Human CMV (HCMV)³ (10), a β-herpesvirus, exists ubiquitously in human populations worldwide, with a primary infection being followed by lifelong persistence of the virus in the host. HCMV contributes in particular to the high morbidity and mortality of immunocompromised patients, most notably organ transplant recipients and AIDS patients, as well as infants infected in utero where it infects the trophoblast (11). Thus, an epidemiological correlation between HCMV infection and spontaneous fetal loss has been reported (12). However, to date, a mechanism that would explain this linkage remained to be discovered.

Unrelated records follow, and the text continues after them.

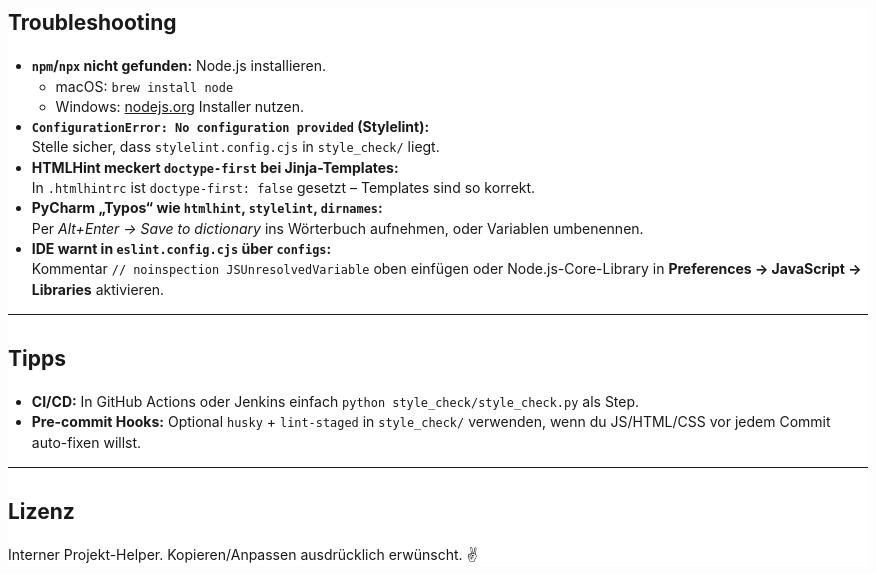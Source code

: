 
## Troubleshooting

- **`npm`/`npx` nicht gefunden:** Node.js installieren.  
  - macOS: `brew install node`  
  - Windows: [nodejs.org](https://nodejs.org) Installer nutzen.  
- **`ConfigurationError: No configuration provided` (Stylelint):**  
  Stelle sicher, dass `stylelint.config.cjs` in `style_check/` liegt.  
- **HTMLHint meckert `doctype-first` bei Jinja-Templates:**  
  In `.htmlhintrc` ist `doctype-first: false` gesetzt – Templates sind so korrekt.  
- **PyCharm „Typos“ wie `htmlhint`, `stylelint`, `dirnames`:**  
  Per *Alt+Enter → Save to dictionary* ins Wörterbuch aufnehmen, oder Variablen umbenennen.  
- **IDE warnt in `eslint.config.cjs` über `configs`:**  
  Kommentar `// noinspection JSUnresolvedVariable` oben einfügen oder Node.js-Core-Library in **Preferences → JavaScript → Libraries** aktivieren.

---

## Tipps

- **CI/CD:** In GitHub Actions oder Jenkins einfach `python style_check/style_check.py` als Step.  
- **Pre-commit Hooks:** Optional `husky` + `lint-staged` in `style_check/` verwenden, wenn du JS/HTML/CSS vor jedem Commit auto-fixen willst.

---

## Lizenz
Interner Projekt-Helper. Kopieren/Anpassen ausdrücklich erwünscht. ✌️
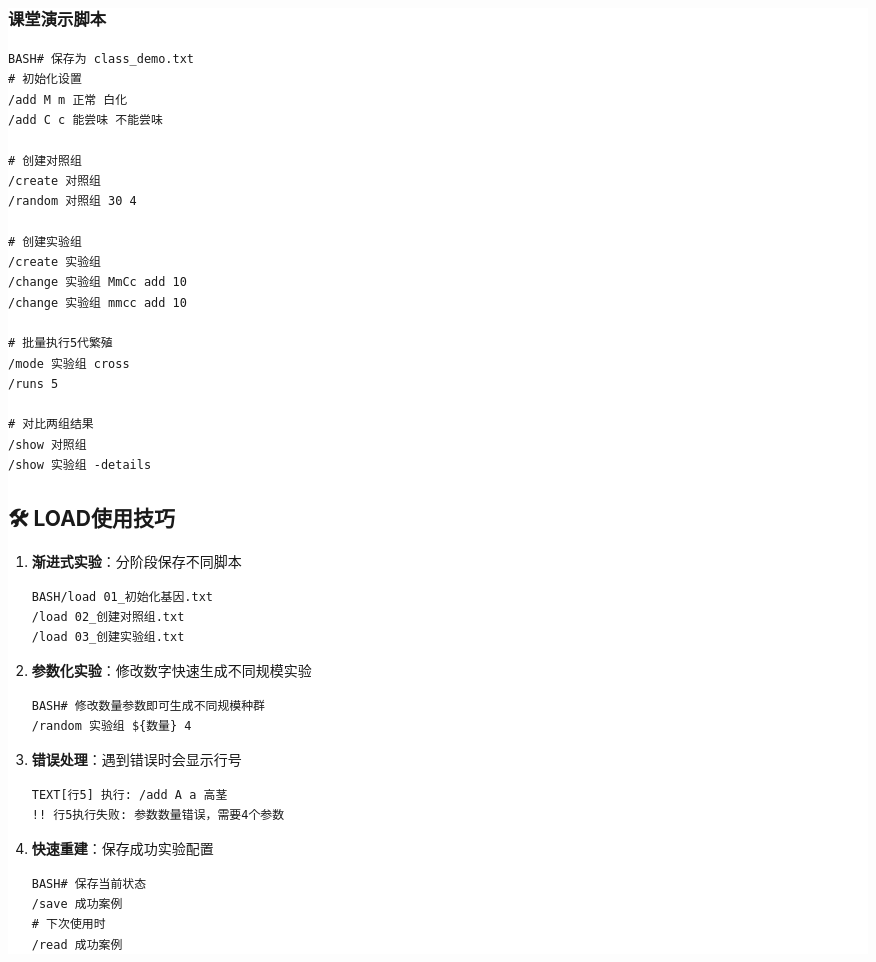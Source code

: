   ### 课堂演示脚本

  ```
  BASH# 保存为 class_demo.txt
  # 初始化设置
  /add M m 正常 白化
  /add C c 能尝味 不能尝味
  
  # 创建对照组
  /create 对照组
  /random 对照组 30 4
  
  # 创建实验组
  /create 实验组
  /change 实验组 MmCc add 10
  /change 实验组 mmcc add 10
  
  # 批量执行5代繁殖
  /mode 实验组 cross
  /runs 5
  
  # 对比两组结果
  /show 对照组
  /show 实验组 -details
  ```

  ## 🛠️ LOAD使用技巧

  1. **渐进式实验**：分阶段保存不同脚本

     ```
     BASH/load 01_初始化基因.txt
     /load 02_创建对照组.txt
     /load 03_创建实验组.txt
     ```

  2. **参数化实验**：修改数字快速生成不同规模实验

     ```
     BASH# 修改数量参数即可生成不同规模种群
     /random 实验组 ${数量} 4
     ```

  3. **错误处理**：遇到错误时会显示行号

     ```
     TEXT[行5] 执行: /add A a 高茎
     !! 行5执行失败: 参数数量错误，需要4个参数
     ```

  4. **快速重建**：保存成功实验配置

     ```
     BASH# 保存当前状态
     /save 成功案例
     # 下次使用时
     /read 成功案例
     ```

HCMV has evolved multiple strategies in causing down-regulation of HLA-A and -B expression on the surface of cells after they have become infected with the virus (13). At present, four different gene products, US2, US3, US6, and US11, have been identified that can independently reduce class I H chain expression on the cell surface. The US2 and US11 gene products induce rapid export of the class I H chains out of the endoplasmic reticulum (ER) into the cytosol, where they are degraded by proteasomes (14, 15). US3 expression causes MHC class I molecules to accumulate in the ER by preventing the transport of the assembled class I Ags to the cell surface (16, 17). Furthermore, US6 prevents peptide loading of the class I MHC molecules by inhibiting TAP-mediated peptide translocation into the ER. The US6 gene product encodes a type I transmembrane glycoprotein that binds directly to TAP in the ER lumen, consequently inhibiting peptide translocation (18, 19, 20).

The sequence similarities between HLA-G and -C and HLA-A and -B (21) along with the molecules’ ability to form trimeric complexes with β₂-microglobulin (β₂m) and peptides (22) suggests that the US proteins may act on the placenta-specific class I molecules HLA-G and -C in a manner that is analogous to their action on their classical counterparts. The down-regulation of trophoblast class I Ag presentation on the cell surface upon HCMV infection may expose the cells to NK-mediated lysis, which in turn may cause the spontaneous fetal abortion. However, recent findings by Schust et al. (23) argue against such a scenario. These researchers showed that, unlike the classical class I molecules, both HLA-G and HLA-C are fully resistant to rapid degradation associated with US2 and US11 HCMV gene expression. However, these data do not support the conclusion that there is a general resistance of trophoblast cells to class I down-regulation upon HCMV infection. The possibility remained that US3 or US6 or other unidentified molecules could be the cause of the down-regulation of class I MHC surface expression on the trophoblast.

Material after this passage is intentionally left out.